Interesting article about the lying Harperites exposed:
http://www.thestar.com/opinion/commentary/2014/05/13/how_the_myth_of_a_canadian_skill_shortage_was_shattered_goar.html
So much of the TFW program appears to have been based upon deliberately fudged stats. The firm collecting data for the Cons used kijiji and counted the same jobs multiple times, when they were posted in different categories, to argue for a lack of Canadians to fill skilled jobs, therefore inventing a justification for foreign workers.
(Hmmm…that strategy sounds very familiar. Did these guys go to the same online correspondence school for statistical training as TREB/CREA staff?)
The Canadian neocon enterprise seems to be so fraudulent, so based upon willful obfuscation and outright lying.
-fake stats supporting TFWs
-‘tough on crime’ bs measures…when the crime rate is dropping substantially (mostly thanks to all those boomers finally getting wrinkly, leaving causing real trouble to the younger and smaller cohorts of the rest of us – I am trying to do my part, really I am, Steve!)
-cancelling the long form census (which recent events prove we really do need) when only 27 people (not “thousands”) complained
-pressuring climate change researchers and scientists to keep quiet
-bullying the Supreme Court, a pure bs move denounced by almost the entire legal community
-abdication of responsibility to address the RE and interest rate bubble, because it’s too close to an election
How stupid do you really have to be to support this kind of crap?
Trudeau is a total lightweight imho, but infinitely better than all this nonsense.
Hudak wants to cut 100,000 jobs and ‘promises 1,000,000’. (Bet his staff took the same statistical training as the people above)
Today, even Hazel McCallion endorsed Wynne over Hudak.

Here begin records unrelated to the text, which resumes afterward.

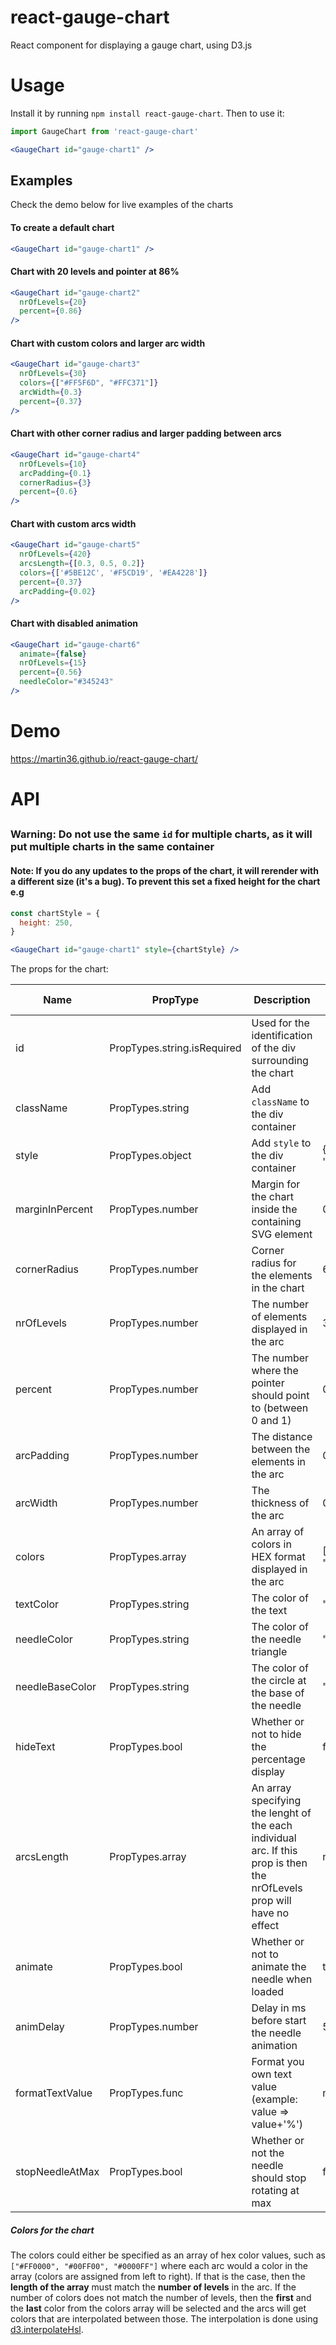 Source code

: # react-gauge-chart
React component for displaying a gauge chart, using D3.js

# Usage
Install it by running `npm install react-gauge-chart`. Then to use it:

```jsx
import GaugeChart from 'react-gauge-chart'

<GaugeChart id="gauge-chart1" />
```

## Examples

Check the demo below for live examples of the charts

#### To create a default chart

```jsx
<GaugeChart id="gauge-chart1" />
```

#### Chart with 20 levels and pointer at 86%

```jsx
<GaugeChart id="gauge-chart2" 
  nrOfLevels={20} 
  percent={0.86} 
/>
```

#### Chart with custom colors and larger arc width

```jsx
<GaugeChart id="gauge-chart3" 
  nrOfLevels={30} 
  colors={["#FF5F6D", "#FFC371"]} 
  arcWidth={0.3} 
  percent={0.37} 
/>
```

#### Chart with other corner radius and larger padding between arcs

```jsx
<GaugeChart id="gauge-chart4" 
  nrOfLevels={10} 
  arcPadding={0.1} 
  cornerRadius={3} 
  percent={0.6} 
/>
```

#### Chart with custom arcs width

```jsx
<GaugeChart id="gauge-chart5"
  nrOfLevels={420}
  arcsLength={[0.3, 0.5, 0.2]}
  colors={['#5BE12C', '#F5CD19', '#EA4228']}
  percent={0.37}
  arcPadding={0.02}
/>
```

#### Chart with disabled animation

```jsx
<GaugeChart id="gauge-chart6" 
  animate={false} 
  nrOfLevels={15} 
  percent={0.56} 
  needleColor="#345243" 
/>
```

# Demo
https://martin36.github.io/react-gauge-chart/

# API

## <GaugeChart />

### Warning: Do not use the same `id` for multiple charts, as it will put multiple charts in the same container

#### Note: If you do any updates to the props of the chart, it will rerender with a different size (it's a bug). To prevent this set a fixed height for the chart e.g

```jsx
const chartStyle = {
  height: 250,
}

<GaugeChart id="gauge-chart1" style={chartStyle} />

```

The props for the chart:

| Name            | PropType                    | Description                                                    | Default value          |
|-----------------|-----------------------------|----------------------------------------------------------------|------------------------|
| id              | PropTypes.string.isRequired | Used for the identification of the div surrounding the chart   |                        |
| className       | PropTypes.string            | Add `className` to the div container                           |                        |
| style           | PropTypes.object            | Add `style` to the div container                               | { width: '100%' }      |
| marginInPercent | PropTypes.number            | Margin for the chart inside the containing SVG element         | 0.05                   |
| cornerRadius    | PropTypes.number            | Corner radius for the elements in the chart                    | 6                      |
| nrOfLevels      | PropTypes.number            | The number of elements displayed in the arc                    | 3                      |
| percent         | PropTypes.number            | The number where the pointer should point to (between 0 and 1) | 0.4                    |
| arcPadding      | PropTypes.number            | The distance between the elements in the arc                   | 0.05                   |
| arcWidth        | PropTypes.number            | The thickness of the arc                                       | 0.2                    |
| colors          | PropTypes.array             | An array of colors in HEX format displayed in the arc          | ["#00FF00", "#FF0000"] |
| textColor       | PropTypes.string            | The color of the text                                          | "#FFFFFF"              |
| needleColor     | PropTypes.string            | The color of the needle triangle                               | "#464A4F"              |
| needleBaseColor | PropTypes.string            | The color of the circle at the base of the needle              | "#464A4F"              |
| hideText        | PropTypes.bool              | Whether or not to hide the percentage display                  | false                  |
| arcsLength      | PropTypes.array             | An array specifying the lenght of the each individual arc. If this prop is then the nrOfLevels prop will have no effect      | none                   |
| animate         | PropTypes.bool              | Whether or not to animate the needle when loaded               | true                   |
| animDelay       | PropTypes.number            | Delay in ms before start the needle animation                  | 500                    |
| formatTextValue | PropTypes.func              | Format you own text value (example: value => value+'%')        | null                   |
| stopNeedleAtMax | PropTypes.bool              | Whether or not the needle should stop rotating at max        | false                   |

##### Colors for the chart

The colors could either be specified as an array of hex color values, such as `["#FF0000", "#00FF00", "#0000FF"]` where
each arc would a color in the array (colors are assigned from left to right). If that is the case, then the **length of the array**
must match the **number of levels** in the arc.
If the number of colors does not match the number of levels, then the **first** and the **last** color from the colors array will
be selected and the arcs will get colors that are interpolated between those. The interpolation is done using [d3.interpolateHsl](https://github.com/d3/d3-interpolate#interpolateHsl).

Pretty soon a very large majority of Canadians will reject entirely being any part of such a club that requires you to have an IQ under 85, or at least act like you do.
An afterthought:
Trudeau is definitely a lightweight, as I said.
What cons don’t realize is, so is Harper, in every way. He is simply not a very bright guy. That he stands out in his caucus as the opposite is revealing, to say the least.
Probably why you left, eh Garth.
I hit upon an operating company with massive holdings which amounts to a spider web of intrigue. They are in big trouble heading for a bankruptcy and must sort this out with further study, as are now doing a shell game with assets. They have an outstanding debt consolidated of a mere $21.1 billion which they cannot pay with present cash flow. Stay tuned as must investigate this further. It is not who you might think, as was not obvious at all; they are hidden under the radar.
It is hard to see deflation in my house. I buy yogourt and have noticed the downsizing on the containers. On most readily edible food products there has been a downsizing of the size of the container and the prices have stayed the same. Going to the cleaners in my house like detergents etc. the same downsizing in smaller container with the same price. My hair colour has doubled in price in less than three years. My Estee Lauder moisturizers are half the size they were three years ago but the same price. Our Bell Fibe bundle started out at $75 three years ago but now is more than double that and gone are more than 75% of the channels. So I have yet to see any deflation in the regular household bills or consumer products we buy. The GREATERFOOL value is priceless as it has been and seeing what other Canadians think is always priceless.
Justifying the need for foreign workes by looking at Kijiji?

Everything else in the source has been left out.